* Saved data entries
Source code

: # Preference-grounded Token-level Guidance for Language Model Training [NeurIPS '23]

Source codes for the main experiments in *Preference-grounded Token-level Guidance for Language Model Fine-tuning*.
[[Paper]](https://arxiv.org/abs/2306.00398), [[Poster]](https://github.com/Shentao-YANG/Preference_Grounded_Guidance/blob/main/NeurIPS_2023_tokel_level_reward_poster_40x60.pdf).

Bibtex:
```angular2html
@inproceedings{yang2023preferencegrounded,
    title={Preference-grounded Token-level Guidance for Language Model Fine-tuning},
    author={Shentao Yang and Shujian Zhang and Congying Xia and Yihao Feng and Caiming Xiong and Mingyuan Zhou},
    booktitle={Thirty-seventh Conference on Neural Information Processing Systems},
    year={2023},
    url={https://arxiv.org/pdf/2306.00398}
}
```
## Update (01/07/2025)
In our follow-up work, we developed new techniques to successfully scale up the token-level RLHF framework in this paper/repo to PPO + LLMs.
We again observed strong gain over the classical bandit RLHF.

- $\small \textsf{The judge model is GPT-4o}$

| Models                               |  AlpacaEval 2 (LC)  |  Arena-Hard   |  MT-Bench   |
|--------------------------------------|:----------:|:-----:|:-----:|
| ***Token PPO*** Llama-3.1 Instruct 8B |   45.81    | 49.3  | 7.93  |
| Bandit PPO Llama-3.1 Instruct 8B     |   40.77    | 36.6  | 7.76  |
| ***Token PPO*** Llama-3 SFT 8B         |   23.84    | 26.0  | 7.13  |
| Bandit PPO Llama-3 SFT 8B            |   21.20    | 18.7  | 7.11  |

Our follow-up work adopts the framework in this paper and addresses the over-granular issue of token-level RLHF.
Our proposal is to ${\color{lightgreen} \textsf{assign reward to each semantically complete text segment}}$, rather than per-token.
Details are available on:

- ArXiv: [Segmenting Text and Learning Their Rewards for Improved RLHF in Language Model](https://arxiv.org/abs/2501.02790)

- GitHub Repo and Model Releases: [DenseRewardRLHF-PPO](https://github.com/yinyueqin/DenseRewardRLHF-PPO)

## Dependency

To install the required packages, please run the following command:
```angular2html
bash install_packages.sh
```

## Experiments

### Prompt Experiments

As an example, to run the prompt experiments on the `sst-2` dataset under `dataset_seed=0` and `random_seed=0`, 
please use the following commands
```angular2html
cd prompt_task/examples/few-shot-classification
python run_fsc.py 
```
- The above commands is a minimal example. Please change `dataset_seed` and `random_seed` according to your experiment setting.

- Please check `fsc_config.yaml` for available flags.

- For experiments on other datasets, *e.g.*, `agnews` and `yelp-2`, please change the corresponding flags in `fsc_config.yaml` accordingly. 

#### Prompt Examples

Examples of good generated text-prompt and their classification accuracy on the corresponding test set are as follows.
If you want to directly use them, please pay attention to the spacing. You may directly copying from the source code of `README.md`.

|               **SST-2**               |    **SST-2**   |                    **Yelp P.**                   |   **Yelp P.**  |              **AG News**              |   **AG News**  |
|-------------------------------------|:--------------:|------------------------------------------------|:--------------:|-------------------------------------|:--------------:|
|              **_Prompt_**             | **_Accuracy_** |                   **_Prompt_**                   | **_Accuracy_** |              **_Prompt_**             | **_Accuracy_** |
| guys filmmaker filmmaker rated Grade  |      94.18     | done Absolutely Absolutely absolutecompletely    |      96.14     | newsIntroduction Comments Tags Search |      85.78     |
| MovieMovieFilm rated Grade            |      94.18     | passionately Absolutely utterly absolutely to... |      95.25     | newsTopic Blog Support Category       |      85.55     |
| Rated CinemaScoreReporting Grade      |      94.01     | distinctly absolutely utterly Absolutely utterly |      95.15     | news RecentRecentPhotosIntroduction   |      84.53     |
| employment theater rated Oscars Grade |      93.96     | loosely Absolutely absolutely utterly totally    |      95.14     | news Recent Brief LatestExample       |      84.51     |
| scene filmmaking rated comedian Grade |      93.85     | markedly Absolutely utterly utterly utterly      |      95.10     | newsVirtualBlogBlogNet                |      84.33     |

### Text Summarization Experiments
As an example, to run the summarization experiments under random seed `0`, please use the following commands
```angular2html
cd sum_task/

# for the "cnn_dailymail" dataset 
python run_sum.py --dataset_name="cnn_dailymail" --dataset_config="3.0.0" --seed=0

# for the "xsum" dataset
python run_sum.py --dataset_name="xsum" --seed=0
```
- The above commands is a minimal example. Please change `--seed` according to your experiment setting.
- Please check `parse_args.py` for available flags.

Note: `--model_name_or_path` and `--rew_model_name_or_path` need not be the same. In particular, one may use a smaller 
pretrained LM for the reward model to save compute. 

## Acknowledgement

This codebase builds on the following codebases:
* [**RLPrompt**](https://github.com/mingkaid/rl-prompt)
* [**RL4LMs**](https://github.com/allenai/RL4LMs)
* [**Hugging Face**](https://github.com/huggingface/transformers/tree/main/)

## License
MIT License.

* WORK REQUEST
Search the records line by line for the word "following" and copy every line where it appears.

* REPLY
To install the required packages, please run the following command:
please use the following commands
As an example, to run the summarization experiments under random seed `0`, please use the following commands
This codebase builds on the following codebases:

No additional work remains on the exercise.